8 Surprising Things About Salt Lamps..# 7 Will Surprise You
The truth about the origin of ´Himalayan´ pink rock salt
First of all: there are no salt mines in the Himalayas. Pink rock salt is usually mined from Pakistan or Poland. “Himalayan” is just a descriptor, because a “Punjabi Foothills salt lamp” doesn’t sound quite so exotic.
That’s not evidence against the efficiency of the lamps, of course, but watch out for vendors who claim that their lamps are worth twice as much as their rivals because they are made from better-quality salt. It’s all the same salt which Pakistani grandmothers use for cooking.
It also puts the jubilant story of miners working 1500 meters (4921 feet) deep underground, beneath the Himalayan foothills being happy because of this magical pink rock salt in another perspective.
There is a theory that the much-debated sick building syndrome is due to a build-up of positive ions from electronic equipment.
We are embedded in a vast sea of electromagnetic (EM) radiation emitted by our electronics (smart phone, computer, television, tablet, appliances, etc).
Nobody knows for sure what the long term effects of EM exposure will be. What is known is that constant EM radiation exposure can cause chronic fatigue, increases stress levels, and decreases the body’s immune response, to name a few.
Negative ions will certainly cancel out positive ions; however, to counteract electromagnetic radiation entirely, you would need to wrap yourself in lead sheeting, not just light a lamp next to the TV.

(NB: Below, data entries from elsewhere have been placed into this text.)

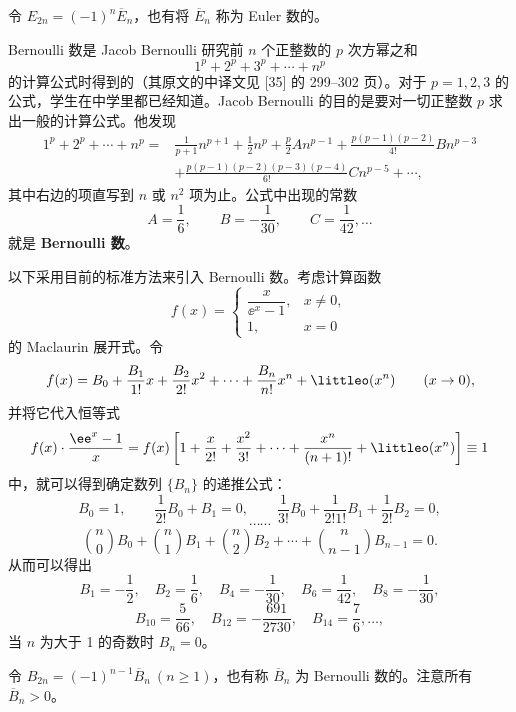 \begin{xremark}
令 $E_{2n}=(-1)^n\overline E_n$，也有将 $\overline E_n$ 称为 Euler 数的。
\end{xremark}

Bernoulli 数是 Jacob Bernoulli 研究前 $n$ 个正整数的 $p$ 次方幂之和
\[
  1^p+2^p+3^p+\cdots+n^p
\]
的计算公式时得到的（其原文的中译文见 [35] 的 299--302 页）。对于 $p=1,2,3$ 的公式，学生在中学里都已经知道。Jacob Bernoulli 的目的是要对一切正整数 $p$ 求出一般的计算公式。他发现
\[
  \begin{aligned}
  1^p+2^p+\cdots+n^p
  ={}&\frac{1}{p+1}n^{p+1}+\frac12n^p+\frac{p}{2}An^{p-1}
  +\frac{p(p-1)(p-2)}{4!}Bn^{p-3}\\
  &+\frac{p(p-1)(p-2)(p-3)(p-4)}{6!}Cn^{p-5}+\cdots,
  \end{aligned}
\]
其中右边的项直写到 $n$ 或 $n^2$ 项为止。公式中出现的常数
\[
  A=\frac16,\qquad B=-\frac{1}{30},\qquad C=\frac{1}{42},\ldots
\]
就是 \textbf{Bernoulli 数}。

以下采用目前的标准方法来引入 Bernoulli 数。考虑计算函数
\[
  f(x)=
  \begin{cases}
    \dfrac{x}{\ee^x-1},&x\neq0,\\
    1,&x=0
  \end{cases}
\]
的 Maclaurin 展开式。令
\[
  f(x)=B_0+\frac{B_1}{1!}x+\frac{B_2}{2!}x^2+\cdots+\frac{B_n}{n!}x^n+\littleo(x^n)\qquad(x\to0),
\]
并将它代入恒等式
\[
  f(x)\cdot\frac{\ee^x-1}{x}
  =f(x)\left[1+\frac{x}{2!}+\frac{x^2}{3!}+\cdots+\frac{x^n}{(n+1)!}+\littleo(x^n)\right]\equiv1
\]
中，就可以得到确定数列 $\{B_n\}$ 的递推公式：
\[
  B_0=1,\qquad \frac{1}{2!}B_0+B_1=0,\qquad
  \frac{1}{3!}B_0+\frac{1}{2!1!}B_1+\frac{1}{2!}B_2=0,
\]
\[
  \cdots\cdots
\]
\[
  \binom n0B_0+\binom n1B_1+\binom n2B_2+\cdots+\binom n{n-1}B_{n-1}=0.
\]
从而可以得出
\[
  B_1=-\frac12,\quad B_2=\frac16,\quad B_4=-\frac{1}{30},\quad B_6=\frac{1}{42},\quad B_8=-\frac{1}{30},
\]
\[
  B_{10}=\frac{5}{66},\quad B_{12}=-\frac{691}{2730},\quad B_{14}=\frac76,\ldots,
\]
当 $n$ 为大于 1 的奇数时 $B_n=0$。

\begin{xremark}
令 $B_{2n}=(-1)^{n-1}\overline B_n\ (n\geqslant1)$，也有称 $\overline B_n$ 为 Bernoulli 数的。注意所有 $\overline B_n>0$。
\end{xremark}

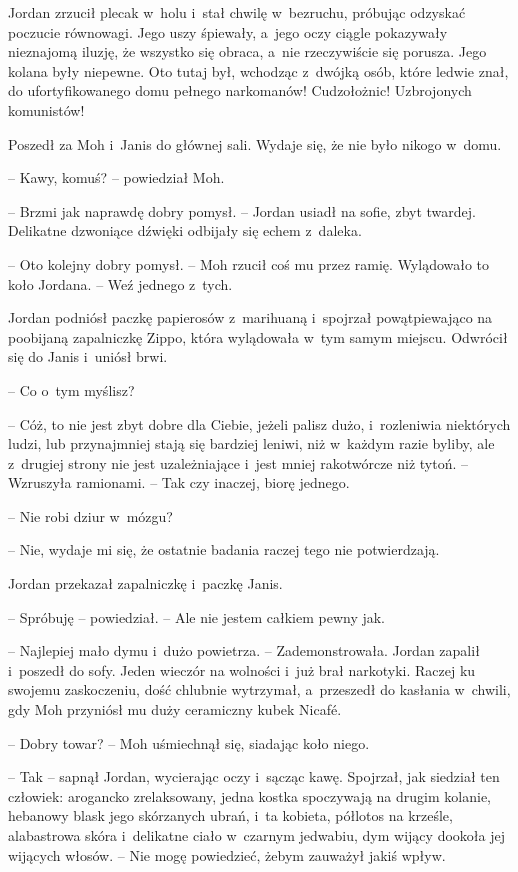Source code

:\documentclass[oneside,polish,11pt,sfheadings]{mwbk}
\begin{document}
Jordan zrzucił plecak w~holu i~stał chwilę w~bezruchu, próbując odzyskać
poczucie równowagi. Jego uszy śpiewały, a~jego oczy ciągle pokazywały
nieznajomą iluzję, że wszystko się obraca, a~nie rzeczywiście się
porusza. Jego kolana były niepewne. Oto tutaj był, wchodząc z~dwójką
osób, które ledwie znał, do ufortyfikowanego domu pełnego narkomanów!
Cudzołożnic! Uzbrojonych komunistów!

Poszedł za Moh i~Janis do głównej sali. Wydaje się, że nie było nikogo w~domu.

-- Kawy, komuś? -- powiedział Moh.

-- Brzmi jak naprawdę dobry pomysł. -- Jordan usiadł na sofie, zbyt
twardej. Delikatne dzwoniące dźwięki odbijały się echem z~daleka.

-- Oto kolejny dobry pomysł. -- Moh rzucił coś mu przez ramię. Wylądowało
to koło Jordana. -- Weź jednego z~tych.

Jordan podniósł paczkę papierosów z~marihuaną i~spojrzał powątpiewająco
na poobijaną zapalniczkę Zippo, która wylądowała w~tym samym miejscu.
Odwrócił się do Janis i~uniósł brwi. 

-- Co o~tym myślisz?

-- Cóż, to nie jest zbyt dobre dla Ciebie, jeżeli palisz dużo, i~rozleniwia niektórych ludzi, lub przynajmniej stają się bardziej leniwi,
niż w~każdym razie byliby, ale z~drugiej strony nie jest uzależniające i~jest mniej rakotwórcze niż tytoń. -- Wzruszyła ramionami. -- Tak czy
inaczej, biorę jednego.

-- Nie robi dziur w~mózgu?

-- Nie, wydaje mi się, że ostatnie badania raczej tego nie potwierdzają.

Jordan przekazał zapalniczkę i~paczkę Janis.

-- Spróbuję -- powiedział. -- Ale nie jestem całkiem pewny jak.

-- Najlepiej mało dymu i~dużo powietrza. -- Zademonstrowała. Jordan
zapalił i~poszedł do sofy. Jeden wieczór na wolności i~już brał
narkotyki. Raczej ku swojemu zaskoczeniu, dość chlubnie wytrzymał, a~przeszedł do kasłania w~chwili, gdy Moh przyniósł mu duży ceramiczny
kubek Nicafé.

-- Dobry towar? -- Moh uśmiechnął się, siadając koło niego.

-- Tak -- sapnął Jordan, wycierając oczy i~sącząc kawę. Spojrzał, jak
siedział ten człowiek: arogancko zrelaksowany, jedna kostka spoczywają
na drugim kolanie, hebanowy blask jego skórzanych ubrań, i~ta kobieta,
półlotos na krześle, alabastrowa skóra i~delikatne ciało w~czarnym
jedwabiu, dym wijący dookoła jej wijących włosów. -- Nie mogę powiedzieć,
żebym zauważył jakiś wpływ.
\end{document}
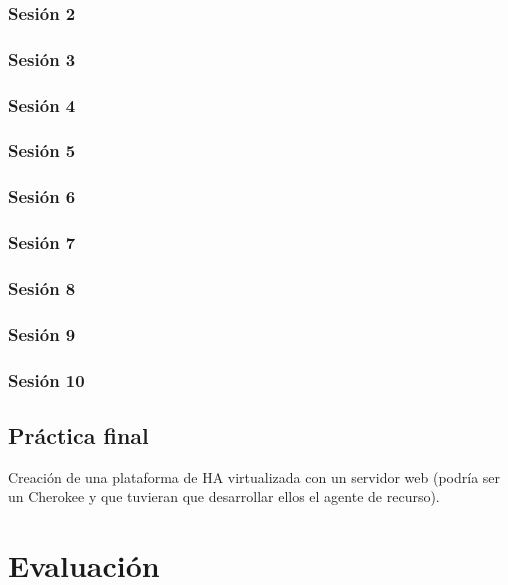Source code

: \documentclass[a4paper]{article}
\begin{document}
      \subsubsection{Sesión 2}
      \subsubsection{Sesión 3}
      \subsubsection{Sesión 4}
      \subsubsection{Sesión 5}
      \subsubsection{Sesión 6}
      \subsubsection{Sesión 7}
      \subsubsection{Sesión 8}
      \subsubsection{Sesión 9}
      \subsubsection{Sesión 10}

    \subsection{Práctica final}
      Creación de una plataforma de HA virtualizada con un servidor web (podría ser un Cherokee y que tuvieran que desarrollar ellos el agente de recurso).
      

  \section{Evaluación}
\end{document}
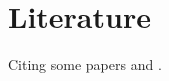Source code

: 
\section{Literature}

Citing some papers \textcite{axelrod1981evolution} and \textcite{rothschild1976equilibrium}.
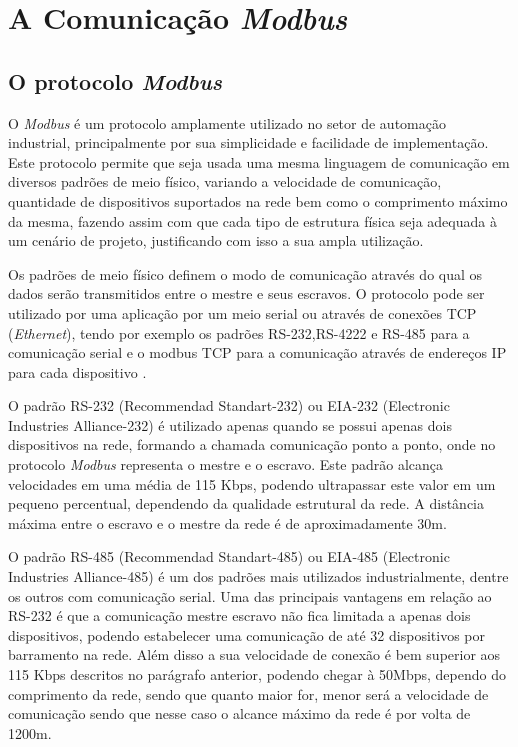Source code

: \chapter{A Comunicação \textit{Modbus}}
\label{c:a_comunicacao_modbus}
\section{O protocolo \textit{Modbus}}

O \textit{Modbus} é um protocolo amplamente utilizado no setor de automação industrial, principalmente por sua simplicidade e facilidade de implementação. Este protocolo permite que seja usada uma mesma linguagem de comunicação em diversos padrões de meio físico, variando a velocidade de comunicação, quantidade de dispositivos suportados na rede bem como o comprimento máximo da mesma, fazendo assim com que cada tipo de estrutura física seja adequada à um cenário de projeto, justificando com isso a sua ampla utilização.

Os padrões de meio físico definem o modo de comunicação através do qual os dados serão transmitidos entre o mestre e seus escravos. O protocolo pode ser utilizado por uma aplicação por um meio serial ou através de conexões TCP (\textit{Ethernet}), tendo por exemplo os padrões RS-232,RS-4222 e RS-485 para a comunicação serial e o modbus TCP para a comunicação através de endereços IP para cada dispositivo \cite{dutertre2007formal}.

O padrão RS-232 (Recommendad Standart-232) ou EIA-232 (Electronic Industries Alliance-232) é utilizado apenas quando se possui apenas dois dispositivos na rede, formando a chamada comunicação ponto a ponto,  onde no protocolo \textit{Modbus} representa o mestre e o escravo. Este padrão alcança velocidades em uma média de 115 Kbps, podendo ultrapassar este valor em um pequeno percentual, dependendo da qualidade estrutural da rede. A distância máxima entre o escravo e o mestre da rede é de aproximadamente 30m.

O padrão RS-485 (Recommendad Standart-485) ou EIA-485 (Electronic Industries Alliance-485) é um dos padrões mais utilizados industrialmente, dentre os outros com comunicação serial. Uma das principais vantagens em relação ao RS-232 é que a comunicação mestre escravo não fica limitada a apenas dois dispositivos, podendo estabelecer uma comunicação de até 32 dispositivos por barramento na rede. Além disso a sua velocidade de conexão é bem superior aos 115 Kbps descritos no parágrafo anterior, podendo chegar à 50Mbps, dependo do comprimento da rede, sendo que quanto maior for, menor será a velocidade de comunicação sendo que nesse caso o alcance máximo da rede é por volta de 1200m.


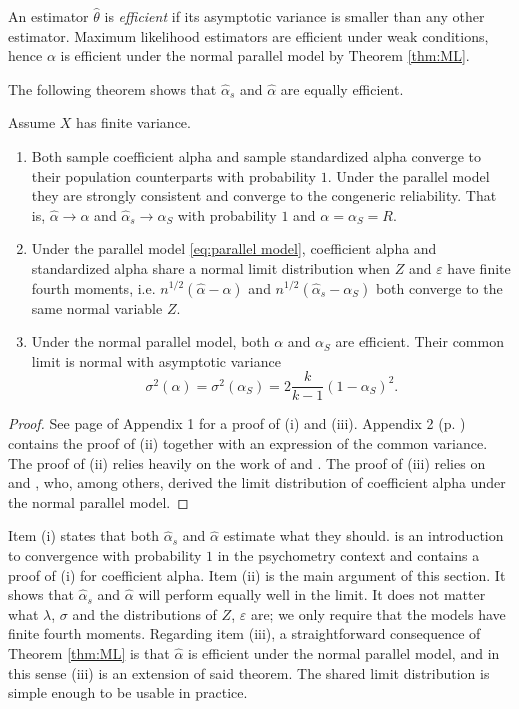 \documentclass[twoside]{article}
\begin{document}
An estimator $\hat{\theta}$ is \textit{efficient} \citep[][Section 4.3]{Lehmann2004-ke} if its asymptotic variance is smaller than any other estimator. Maximum likelihood estimators are efficient under weak conditions, hence $\alpha$ is efficient under the normal parallel model by Theorem \ref{thm:ML}.  

The following theorem shows that $\hat{\alpha}_s$ and $\hat{\alpha}$ are equally efficient.

\begin{thm}
\label{thm:asymptotics}
Assume $X$ has finite variance. 
\begin{enumerate}[label=(\roman*)]
    \item Both sample coefficient alpha and sample standardized alpha converge to their population counterparts with probability $1$. Under the parallel model they are strongly consistent and converge to the congeneric reliability. That is, $\hat{\alpha}\to\alpha$ and $\hat{\alpha}_s\to\alpha_S$ with probability $1$ and $\alpha = \alpha_S =  R$.
    \item Under the parallel model \eqref{eq:parallel model}, coefficient alpha and standardized alpha share a normal limit distribution when $Z$ and $\varepsilon$ have finite fourth moments, i.e. $n^{1/2}(\hat{\alpha} - \alpha)$ and  $n^{1/2}(\hat{\alpha}_s - \alpha_S)$ both converge to the same normal variable $Z$.
    \item Under the normal parallel model, both $\alpha$ and $\alpha_S$ are efficient. Their common limit is normal with asymptotic variance 
    $$\sigma^{2}(\alpha)= \sigma^{2}(\alpha_S)=2\frac{k}{k-1}(1-\alpha_S)^{2}.$$
\end{enumerate}
\end{thm}    
\begin{proof}
See page \pageref{proof:asymptotics} of Appendix 1 for a proof of (i) and (iii). Appendix 2 (p. \pageref{Appendix 2}) contains the proof of (ii) together with an expression of the common variance. The proof of (ii) relies heavily on the work of \citet{Van_Zyl2000-si} and \citet{hayashi2005note}. The proof of (iii) relies on \citet[][eq. 13]{Van_Zyl2000-si} and \citet[][eq. 58]{Kristof1963-tb}, who, among others, derived the limit distribution of coefficient alpha under the normal parallel model.
\end{proof}

\begin{rem}
Item (i) states that both $\hat{\alpha}_s$ and $\hat{\alpha}$ estimate what they should. \citet{Raykov2019-tv} is an introduction to convergence with probability $1$ in the psychometry context and contains a proof of (i) for coefficient alpha. Item (ii) is the main argument of this section. It shows that $\hat{\alpha}_{s}$ and $\hat{\alpha}$ will perform equally well in the limit. It does not matter what $\lambda$, $\sigma$ and the distributions of $Z$, $\varepsilon$ are; we only require that the models have finite fourth moments. Regarding item (iii), a straightforward consequence of Theorem \ref{thm:ML} is that $\hat{\alpha}$ is efficient under the normal parallel model, and in this sense (iii) is an extension of said theorem. The shared limit distribution is simple enough to be usable in practice.
\end{rem}
\end{document}
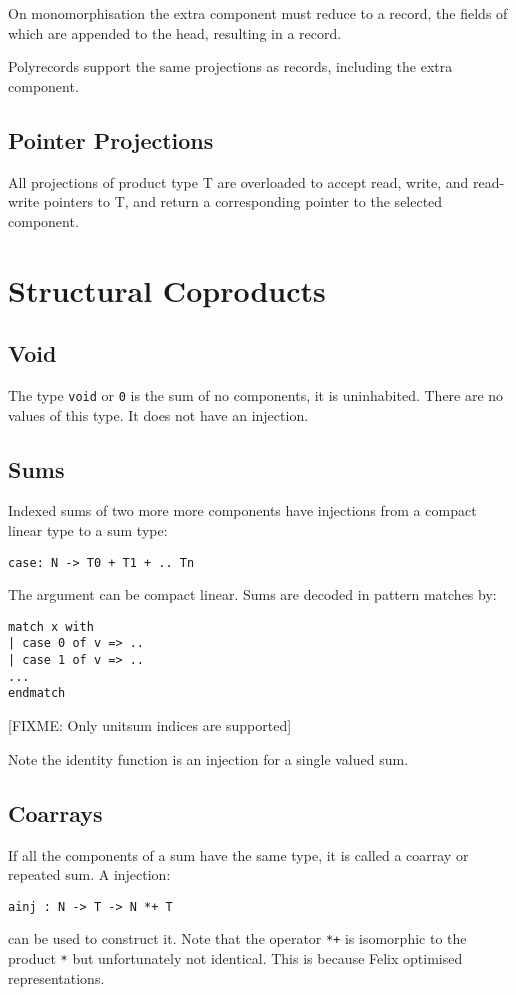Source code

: \documentclass[oneside]{book}
\begin{document}
On monomorphisation the extra component must reduce to a record,
the fields of which are appended to the head, resulting in a record.

Polyrecords support the same projections as records, including
the extra component.

\subsection{Pointer Projections}
All projections of product type T are overloaded to accept
read, write, and read-write pointers to T, and return a corresponding
pointer to the selected component.

\section{Structural Coproducts}
\subsection{Void}
The type \verb$void$ or \verb$0$ is the sum of no components, it is
uninhabited. There are no values of this type. It does not have
an injection.

\subsection{Sums}
Indexed sums of two more more components have injections from a compact linear type to a sum type:
\begin{verbatim}
case: N -> T0 + T1 + .. Tn
\end{verbatim}
The argument can be compact linear. Sums are decoded in pattern matches by:
\begin{verbatim}
match x with
| case 0 of v => ..
| case 1 of v => ..
...
endmatch
\end{verbatim}
[FIXME: Only unitsum indices are supported]

Note the identity function is an injection for a single valued sum.

\subsection{Coarrays}
If all the components of a sum have the same type, it is called
a coarray or repeated sum. A injection:

\begin{verbatim}
ainj : N -> T -> N *+ T
\end{verbatim}
can be used to construct it. Note that the operator \verb$*+$ is isomorphic to
the product \verb$*$ but unfortunately not identical. This is because Felix
optimised representations.
\end{document}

To what extent Himalayan salt lamps emit negative ions into the air remains to be seen. It’s not sure if they are powerful enough to neutralize electromagnetic radiation, also called ‘electro-smog’ at all.
Neutralizing may be a gross overstatement. Helping reduce seems more appropriate.
But if you’re looking for a nice lamp anyway, why not keep one next to your computer or TV if it can potentially reduce harmful side effects of our gadget-focused lifestyle? I use a salt lamp all the time during psychic readings by phone with client’s.
Natural living afficionados boast that the core benefit of these lamps is “their incredible power to remove pollen, dust, cigarette smoke, and other contaminants from the air”.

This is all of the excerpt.